Available data:
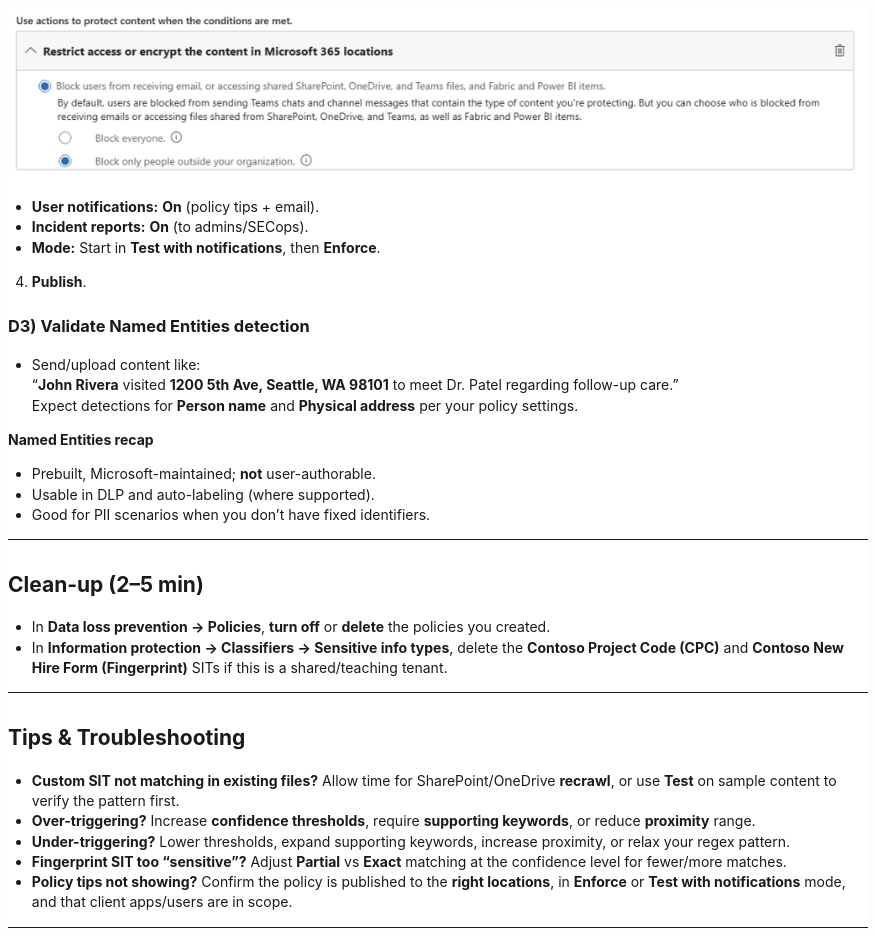 ![Actions](../images/lab03/entity-actions.png)

- **User notifications:** **On** (policy tips + email).  
- **Incident reports:** **On** (to admins/SECops).  
- **Mode:** Start in **Test with notifications**, then **Enforce**.
4. **Publish**.

### D3) Validate Named Entities detection

- Send/upload content like:  
“**John Rivera** visited **1200 5th Ave, Seattle, WA 98101** to meet Dr. Patel regarding follow-up care.”  
Expect detections for **Person name** and **Physical address** per your policy settings.

**Named Entities recap**
- Prebuilt, Microsoft-maintained; **not** user-authorable.  
- Usable in DLP and auto-labeling (where supported).  
- Good for PII scenarios when you don’t have fixed identifiers.

---

## Clean-up (2–5 min)

- In **Data loss prevention → Policies**, **turn off** or **delete** the policies you created.  
- In **Information protection → Classifiers → Sensitive info types**, delete the **Contoso Project Code (CPC)** and **Contoso New Hire Form (Fingerprint)** SITs if this is a shared/teaching tenant.

---

## Tips & Troubleshooting

- **Custom SIT not matching in existing files?** Allow time for SharePoint/OneDrive **recrawl**, or use **Test** on sample content to verify the pattern first.  
- **Over-triggering?** Increase **confidence thresholds**, require **supporting keywords**, or reduce **proximity** range.  
- **Under-triggering?** Lower thresholds, expand supporting keywords, increase proximity, or relax your regex pattern.  
- **Fingerprint SIT too “sensitive”?** Adjust **Partial** vs **Exact** matching at the confidence level for fewer/more matches.  
- **Policy tips not showing?** Confirm the policy is published to the **right locations**, in **Enforce** or **Test with notifications** mode, and that client apps/users are in scope.

---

Task: Once you reach the line with "### D3) Validate Named Entities detection" in the data above, copy it and every line after it exactly, up to and including the line with "Expect detections for".

Exercise solution:
### D3) Validate Named Entities detection

- Send/upload content like:  
“**John Rivera** visited **1200 5th Ave, Seattle, WA 98101** to meet Dr. Patel regarding follow-up care.”  
Expect detections for **Person name** and **Physical address** per your policy settings.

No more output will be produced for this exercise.